Line by line, print the records exactly.

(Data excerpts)
----
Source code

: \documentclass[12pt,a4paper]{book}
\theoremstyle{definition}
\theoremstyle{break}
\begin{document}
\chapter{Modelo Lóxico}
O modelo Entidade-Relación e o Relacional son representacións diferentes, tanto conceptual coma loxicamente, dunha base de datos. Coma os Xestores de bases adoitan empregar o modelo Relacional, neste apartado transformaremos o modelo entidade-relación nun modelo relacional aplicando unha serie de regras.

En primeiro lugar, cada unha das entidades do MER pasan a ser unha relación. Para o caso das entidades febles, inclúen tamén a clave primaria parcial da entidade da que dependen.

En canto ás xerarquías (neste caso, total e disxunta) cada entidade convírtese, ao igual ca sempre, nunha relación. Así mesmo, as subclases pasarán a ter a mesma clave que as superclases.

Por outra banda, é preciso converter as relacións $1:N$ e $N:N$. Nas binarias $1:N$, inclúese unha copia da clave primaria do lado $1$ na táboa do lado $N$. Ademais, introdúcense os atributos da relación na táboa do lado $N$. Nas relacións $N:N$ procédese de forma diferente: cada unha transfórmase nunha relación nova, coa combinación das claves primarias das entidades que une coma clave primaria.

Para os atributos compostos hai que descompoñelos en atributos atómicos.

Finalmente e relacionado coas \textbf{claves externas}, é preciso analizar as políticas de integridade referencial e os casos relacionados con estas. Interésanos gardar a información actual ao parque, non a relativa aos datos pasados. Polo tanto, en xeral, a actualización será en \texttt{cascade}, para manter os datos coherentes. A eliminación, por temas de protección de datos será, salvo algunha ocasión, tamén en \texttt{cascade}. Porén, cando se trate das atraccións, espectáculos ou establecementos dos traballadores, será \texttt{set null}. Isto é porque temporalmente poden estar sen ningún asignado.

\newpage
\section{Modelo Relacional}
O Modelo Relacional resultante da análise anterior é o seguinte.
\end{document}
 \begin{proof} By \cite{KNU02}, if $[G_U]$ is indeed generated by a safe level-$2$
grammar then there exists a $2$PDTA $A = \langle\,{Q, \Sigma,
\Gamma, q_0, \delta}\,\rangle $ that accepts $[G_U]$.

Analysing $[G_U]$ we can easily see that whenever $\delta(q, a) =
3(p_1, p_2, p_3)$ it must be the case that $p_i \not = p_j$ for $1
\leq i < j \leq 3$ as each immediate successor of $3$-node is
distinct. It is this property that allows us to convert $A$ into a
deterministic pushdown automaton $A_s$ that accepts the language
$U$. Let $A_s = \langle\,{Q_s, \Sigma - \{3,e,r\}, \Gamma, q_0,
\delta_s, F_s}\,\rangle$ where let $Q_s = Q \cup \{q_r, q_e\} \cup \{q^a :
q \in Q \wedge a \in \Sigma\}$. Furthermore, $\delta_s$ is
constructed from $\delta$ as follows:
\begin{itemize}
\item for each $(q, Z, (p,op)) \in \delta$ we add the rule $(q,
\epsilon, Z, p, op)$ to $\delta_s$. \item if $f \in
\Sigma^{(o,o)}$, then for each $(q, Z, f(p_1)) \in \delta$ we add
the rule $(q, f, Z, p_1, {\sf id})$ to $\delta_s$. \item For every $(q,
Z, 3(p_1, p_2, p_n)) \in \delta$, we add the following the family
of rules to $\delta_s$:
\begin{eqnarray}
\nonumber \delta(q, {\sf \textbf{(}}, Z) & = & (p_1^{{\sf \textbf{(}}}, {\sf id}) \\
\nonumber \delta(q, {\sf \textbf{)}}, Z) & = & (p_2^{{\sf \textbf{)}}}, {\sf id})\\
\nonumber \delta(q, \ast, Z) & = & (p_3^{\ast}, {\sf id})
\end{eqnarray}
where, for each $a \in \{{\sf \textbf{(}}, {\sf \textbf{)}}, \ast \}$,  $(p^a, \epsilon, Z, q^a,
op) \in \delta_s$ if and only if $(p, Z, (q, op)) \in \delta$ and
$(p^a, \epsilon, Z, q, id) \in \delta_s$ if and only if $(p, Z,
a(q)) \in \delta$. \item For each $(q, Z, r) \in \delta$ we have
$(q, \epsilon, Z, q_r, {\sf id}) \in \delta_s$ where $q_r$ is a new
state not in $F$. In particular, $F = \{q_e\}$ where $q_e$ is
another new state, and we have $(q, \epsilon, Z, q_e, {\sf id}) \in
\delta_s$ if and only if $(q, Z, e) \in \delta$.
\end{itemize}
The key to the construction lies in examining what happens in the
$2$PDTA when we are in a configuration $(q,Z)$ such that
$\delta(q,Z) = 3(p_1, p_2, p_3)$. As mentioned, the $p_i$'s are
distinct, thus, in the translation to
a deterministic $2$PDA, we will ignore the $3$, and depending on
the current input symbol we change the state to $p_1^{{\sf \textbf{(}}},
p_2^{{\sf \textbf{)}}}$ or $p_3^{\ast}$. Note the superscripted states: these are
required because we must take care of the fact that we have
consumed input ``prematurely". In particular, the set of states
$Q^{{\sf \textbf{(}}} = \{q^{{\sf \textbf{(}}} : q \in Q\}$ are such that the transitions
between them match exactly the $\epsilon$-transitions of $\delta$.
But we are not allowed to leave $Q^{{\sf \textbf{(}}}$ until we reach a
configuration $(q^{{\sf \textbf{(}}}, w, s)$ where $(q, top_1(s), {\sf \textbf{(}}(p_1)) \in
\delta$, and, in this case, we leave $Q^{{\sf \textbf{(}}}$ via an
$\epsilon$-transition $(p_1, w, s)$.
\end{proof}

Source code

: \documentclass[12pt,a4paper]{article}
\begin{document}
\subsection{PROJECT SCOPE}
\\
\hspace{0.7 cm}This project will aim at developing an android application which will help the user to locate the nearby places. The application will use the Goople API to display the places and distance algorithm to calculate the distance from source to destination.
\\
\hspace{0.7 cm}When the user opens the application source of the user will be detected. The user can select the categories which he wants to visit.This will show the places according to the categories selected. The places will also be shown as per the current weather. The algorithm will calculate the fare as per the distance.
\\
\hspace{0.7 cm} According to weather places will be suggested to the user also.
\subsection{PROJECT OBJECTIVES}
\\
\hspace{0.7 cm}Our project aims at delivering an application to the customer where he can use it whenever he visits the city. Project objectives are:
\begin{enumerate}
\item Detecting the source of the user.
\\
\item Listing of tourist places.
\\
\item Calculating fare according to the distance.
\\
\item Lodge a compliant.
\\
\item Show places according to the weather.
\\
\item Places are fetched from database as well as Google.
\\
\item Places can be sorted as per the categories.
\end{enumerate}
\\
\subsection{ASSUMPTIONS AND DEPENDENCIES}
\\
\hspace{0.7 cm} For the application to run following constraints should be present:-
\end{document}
----
ANSWER SECTION
Source code

: \documentclass[12pt,a4paper]{book}
\theoremstyle{definition}
\theoremstyle{break}
\begin{document}
\chapter{Modelo Lóxico}
O modelo Entidade-Relación e o Relacional son representacións diferentes, tanto conceptual coma loxicamente, dunha base de datos. Coma os Xestores de bases adoitan empregar o modelo Relacional, neste apartado transformaremos o modelo entidade-relación nun modelo relacional aplicando unha serie de regras.

En primeiro lugar, cada unha das entidades do MER pasan a ser unha relación. Para o caso das entidades febles, inclúen tamén a clave primaria parcial da entidade da que dependen.

En canto ás xerarquías (neste caso, total e disxunta) cada entidade convírtese, ao igual ca sempre, nunha relación. Así mesmo, as subclases pasarán a ter a mesma clave que as superclases.

Por outra banda, é preciso converter as relacións $1:N$ e $N:N$. Nas binarias $1:N$, inclúese unha copia da clave primaria do lado $1$ na táboa do lado $N$. Ademais, introdúcense os atributos da relación na táboa do lado $N$. Nas relacións $N:N$ procédese de forma diferente: cada unha transfórmase nunha relación nova, coa combinación das claves primarias das entidades que une coma clave primaria.

Para os atributos compostos hai que descompoñelos en atributos atómicos.

Finalmente e relacionado coas \textbf{claves externas}, é preciso analizar as políticas de integridade referencial e os casos relacionados con estas. Interésanos gardar a información actual ao parque, non a relativa aos datos pasados. Polo tanto, en xeral, a actualización será en \texttt{cascade}, para manter os datos coherentes. A eliminación, por temas de protección de datos será, salvo algunha ocasión, tamén en \texttt{cascade}. Porén, cando se trate das atraccións, espectáculos ou establecementos dos traballadores, será \texttt{set null}. Isto é porque temporalmente poden estar sen ningún asignado.

\newpage
\section{Modelo Relacional}
O Modelo Relacional resultante da análise anterior é o seguinte.
\end{document}
 \begin{proof} By \cite{KNU02}, if $[G_U]$ is indeed generated by a safe level-$2$
grammar then there exists a $2$PDTA $A = \langle\,{Q, \Sigma,
\Gamma, q_0, \delta}\,\rangle $ that accepts $[G_U]$.

Analysing $[G_U]$ we can easily see that whenever $\delta(q, a) =
3(p_1, p_2, p_3)$ it must be the case that $p_i \not = p_j$ for $1
\leq i < j \leq 3$ as each immediate successor of $3$-node is
distinct. It is this property that allows us to convert $A$ into a
deterministic pushdown automaton $A_s$ that accepts the language
$U$. Let $A_s = \langle\,{Q_s, \Sigma - \{3,e,r\}, \Gamma, q_0,
\delta_s, F_s}\,\rangle$ where let $Q_s = Q \cup \{q_r, q_e\} \cup \{q^a :
q \in Q \wedge a \in \Sigma\}$. Furthermore, $\delta_s$ is
constructed from $\delta$ as follows:
\begin{itemize}
\item for each $(q, Z, (p,op)) \in \delta$ we add the rule $(q,
\epsilon, Z, p, op)$ to $\delta_s$. \item if $f \in
\Sigma^{(o,o)}$, then for each $(q, Z, f(p_1)) \in \delta$ we add
the rule $(q, f, Z, p_1, {\sf id})$ to $\delta_s$. \item For every $(q,
Z, 3(p_1, p_2, p_n)) \in \delta$, we add the following the family
of rules to $\delta_s$:
\begin{eqnarray}
\nonumber \delta(q, {\sf \textbf{(}}, Z) & = & (p_1^{{\sf \textbf{(}}}, {\sf id}) \\
\nonumber \delta(q, {\sf \textbf{)}}, Z) & = & (p_2^{{\sf \textbf{)}}}, {\sf id})\\
\nonumber \delta(q, \ast, Z) & = & (p_3^{\ast}, {\sf id})
\end{eqnarray}
where, for each $a \in \{{\sf \textbf{(}}, {\sf \textbf{)}}, \ast \}$,  $(p^a, \epsilon, Z, q^a,
op) \in \delta_s$ if and only if $(p, Z, (q, op)) \in \delta$ and
$(p^a, \epsilon, Z, q, id) \in \delta_s$ if and only if $(p, Z,
a(q)) \in \delta$. \item For each $(q, Z, r) \in \delta$ we have
$(q, \epsilon, Z, q_r, {\sf id}) \in \delta_s$ where $q_r$ is a new
state not in $F$. In particular, $F = \{q_e\}$ where $q_e$ is
another new state, and we have $(q, \epsilon, Z, q_e, {\sf id}) \in
\delta_s$ if and only if $(q, Z, e) \in \delta$.
\end{itemize}
The key to the construction lies in examining what happens in the
$2$PDTA when we are in a configuration $(q,Z)$ such that
$\delta(q,Z) = 3(p_1, p_2, p_3)$. As mentioned, the $p_i$'s are
distinct, thus, in the translation to
a deterministic $2$PDA, we will ignore the $3$, and depending on
the current input symbol we change the state to $p_1^{{\sf \textbf{(}}},
p_2^{{\sf \textbf{)}}}$ or $p_3^{\ast}$. Note the superscripted states: these are
required because we must take care of the fact that we have
consumed input ``prematurely". In particular, the set of states
$Q^{{\sf \textbf{(}}} = \{q^{{\sf \textbf{(}}} : q \in Q\}$ are such that the transitions
between them match exactly the $\epsilon$-transitions of $\delta$.
But we are not allowed to leave $Q^{{\sf \textbf{(}}}$ until we reach a
configuration $(q^{{\sf \textbf{(}}}, w, s)$ where $(q, top_1(s), {\sf \textbf{(}}(p_1)) \in
\delta$, and, in this case, we leave $Q^{{\sf \textbf{(}}}$ via an
$\epsilon$-transition $(p_1, w, s)$.
\end{proof}

Source code

: \documentclass[12pt,a4paper]{article}
\begin{document}
\subsection{PROJECT SCOPE}
\\
\hspace{0.7 cm}This project will aim at developing an android application which will help the user to locate the nearby places. The application will use the Goople API to display the places and distance algorithm to calculate the distance from source to destination.
\\
\hspace{0.7 cm}When the user opens the application source of the user will be detected. The user can select the categories which he wants to visit.This will show the places according to the categories selected. The places will also be shown as per the current weather. The algorithm will calculate the fare as per the distance.
\\
\hspace{0.7 cm} According to weather places will be suggested to the user also.
\subsection{PROJECT OBJECTIVES}
\\
\hspace{0.7 cm}Our project aims at delivering an application to the customer where he can use it whenever he visits the city. Project objectives are:
\begin{enumerate}
\item Detecting the source of the user.
\\
\item Listing of tourist places.
\\
\item Calculating fare according to the distance.
\\
\item Lodge a compliant.
\\
\item Show places according to the weather.
\\
\item Places are fetched from database as well as Google.
\\
\item Places can be sorted as per the categories.
\end{enumerate}
\\
\subsection{ASSUMPTIONS AND DEPENDENCIES}
\\
\hspace{0.7 cm} For the application to run following constraints should be present:-
\end{document}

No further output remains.